Items from a data source
- - - -

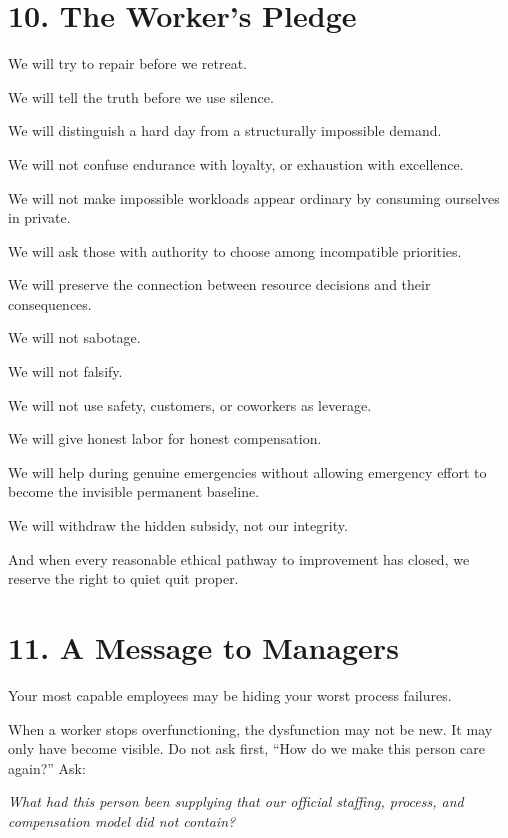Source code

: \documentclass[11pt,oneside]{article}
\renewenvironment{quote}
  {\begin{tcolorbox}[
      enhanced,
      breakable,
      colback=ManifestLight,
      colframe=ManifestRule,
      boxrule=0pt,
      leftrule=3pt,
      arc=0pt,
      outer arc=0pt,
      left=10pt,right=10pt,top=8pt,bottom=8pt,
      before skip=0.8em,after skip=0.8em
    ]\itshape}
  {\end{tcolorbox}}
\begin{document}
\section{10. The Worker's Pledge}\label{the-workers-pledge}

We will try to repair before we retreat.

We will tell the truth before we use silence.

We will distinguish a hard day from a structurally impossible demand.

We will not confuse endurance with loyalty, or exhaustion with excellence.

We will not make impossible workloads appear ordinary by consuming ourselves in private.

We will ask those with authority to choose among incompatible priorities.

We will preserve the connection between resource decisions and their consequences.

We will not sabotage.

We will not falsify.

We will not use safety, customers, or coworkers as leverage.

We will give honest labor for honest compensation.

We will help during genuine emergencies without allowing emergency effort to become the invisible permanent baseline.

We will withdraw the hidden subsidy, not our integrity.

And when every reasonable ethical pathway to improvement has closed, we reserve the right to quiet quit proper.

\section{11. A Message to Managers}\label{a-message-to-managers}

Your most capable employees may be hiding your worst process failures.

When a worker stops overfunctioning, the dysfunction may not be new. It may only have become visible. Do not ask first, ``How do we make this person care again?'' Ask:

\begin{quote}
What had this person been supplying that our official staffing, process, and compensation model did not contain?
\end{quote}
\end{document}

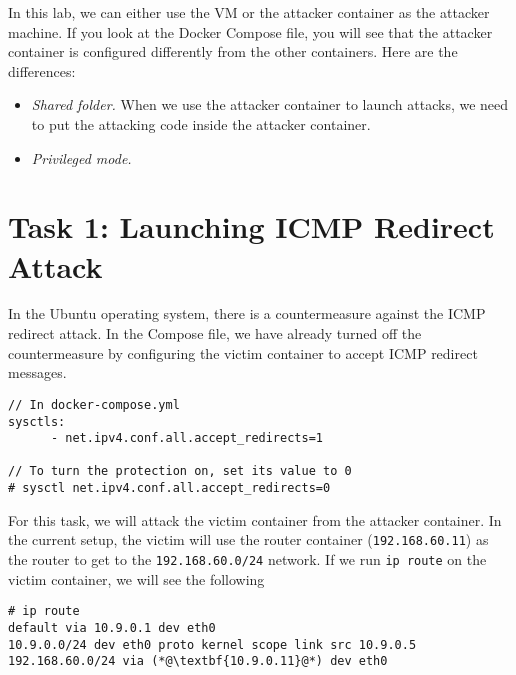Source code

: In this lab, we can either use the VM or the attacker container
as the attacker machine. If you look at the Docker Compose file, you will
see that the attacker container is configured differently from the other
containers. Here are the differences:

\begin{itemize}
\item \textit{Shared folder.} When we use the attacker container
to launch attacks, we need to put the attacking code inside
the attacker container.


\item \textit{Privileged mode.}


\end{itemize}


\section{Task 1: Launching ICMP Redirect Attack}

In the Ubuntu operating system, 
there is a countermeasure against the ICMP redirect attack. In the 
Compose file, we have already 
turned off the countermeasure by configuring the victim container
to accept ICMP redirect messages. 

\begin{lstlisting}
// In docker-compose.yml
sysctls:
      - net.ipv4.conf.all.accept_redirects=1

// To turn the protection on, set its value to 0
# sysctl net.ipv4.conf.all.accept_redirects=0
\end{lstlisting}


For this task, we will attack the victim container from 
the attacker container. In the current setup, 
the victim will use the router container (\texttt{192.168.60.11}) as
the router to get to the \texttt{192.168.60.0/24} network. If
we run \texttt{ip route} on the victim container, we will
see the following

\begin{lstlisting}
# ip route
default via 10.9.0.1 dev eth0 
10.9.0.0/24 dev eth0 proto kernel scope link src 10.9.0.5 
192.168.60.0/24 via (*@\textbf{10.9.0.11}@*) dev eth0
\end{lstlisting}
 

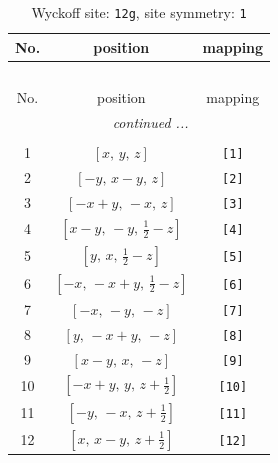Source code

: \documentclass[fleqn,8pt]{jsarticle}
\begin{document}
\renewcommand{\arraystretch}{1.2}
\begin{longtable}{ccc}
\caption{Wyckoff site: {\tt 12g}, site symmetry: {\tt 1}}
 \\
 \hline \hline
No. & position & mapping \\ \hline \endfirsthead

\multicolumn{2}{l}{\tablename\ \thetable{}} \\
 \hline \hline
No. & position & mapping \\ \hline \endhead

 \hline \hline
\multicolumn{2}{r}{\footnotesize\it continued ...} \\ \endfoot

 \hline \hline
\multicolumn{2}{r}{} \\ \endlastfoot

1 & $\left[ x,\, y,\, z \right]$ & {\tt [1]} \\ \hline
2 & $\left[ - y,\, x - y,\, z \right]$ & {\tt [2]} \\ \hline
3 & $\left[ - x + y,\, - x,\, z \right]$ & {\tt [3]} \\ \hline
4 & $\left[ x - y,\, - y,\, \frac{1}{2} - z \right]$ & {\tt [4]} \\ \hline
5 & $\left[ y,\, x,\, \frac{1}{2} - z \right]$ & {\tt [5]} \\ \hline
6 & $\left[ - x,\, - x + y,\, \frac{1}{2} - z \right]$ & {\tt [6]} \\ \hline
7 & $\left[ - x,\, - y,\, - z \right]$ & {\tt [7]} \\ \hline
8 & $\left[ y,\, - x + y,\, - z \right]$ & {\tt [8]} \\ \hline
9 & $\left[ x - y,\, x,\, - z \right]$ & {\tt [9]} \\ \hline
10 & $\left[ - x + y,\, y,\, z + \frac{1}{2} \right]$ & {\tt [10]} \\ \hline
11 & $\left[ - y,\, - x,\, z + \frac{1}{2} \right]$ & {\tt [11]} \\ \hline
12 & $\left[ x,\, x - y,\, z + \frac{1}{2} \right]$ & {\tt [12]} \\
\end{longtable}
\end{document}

- - - -

Problem description – The answer is the line with "9 & $\left[ x" plus every line after it to the last line of the entries above, copied exactly and with no other lines.

Expected answer –
9 & $\left[ x - y,\, x,\, - z \right]$ & {\tt [9]} \\ \hline
10 & $\left[ - x + y,\, y,\, z + \frac{1}{2} \right]$ & {\tt [10]} \\ \hline
11 & $\left[ - y,\, - x,\, z + \frac{1}{2} \right]$ & {\tt [11]} \\ \hline
12 & $\left[ x,\, x - y,\, z + \frac{1}{2} \right]$ & {\tt [12]} \\
\end{longtable}
\end{document}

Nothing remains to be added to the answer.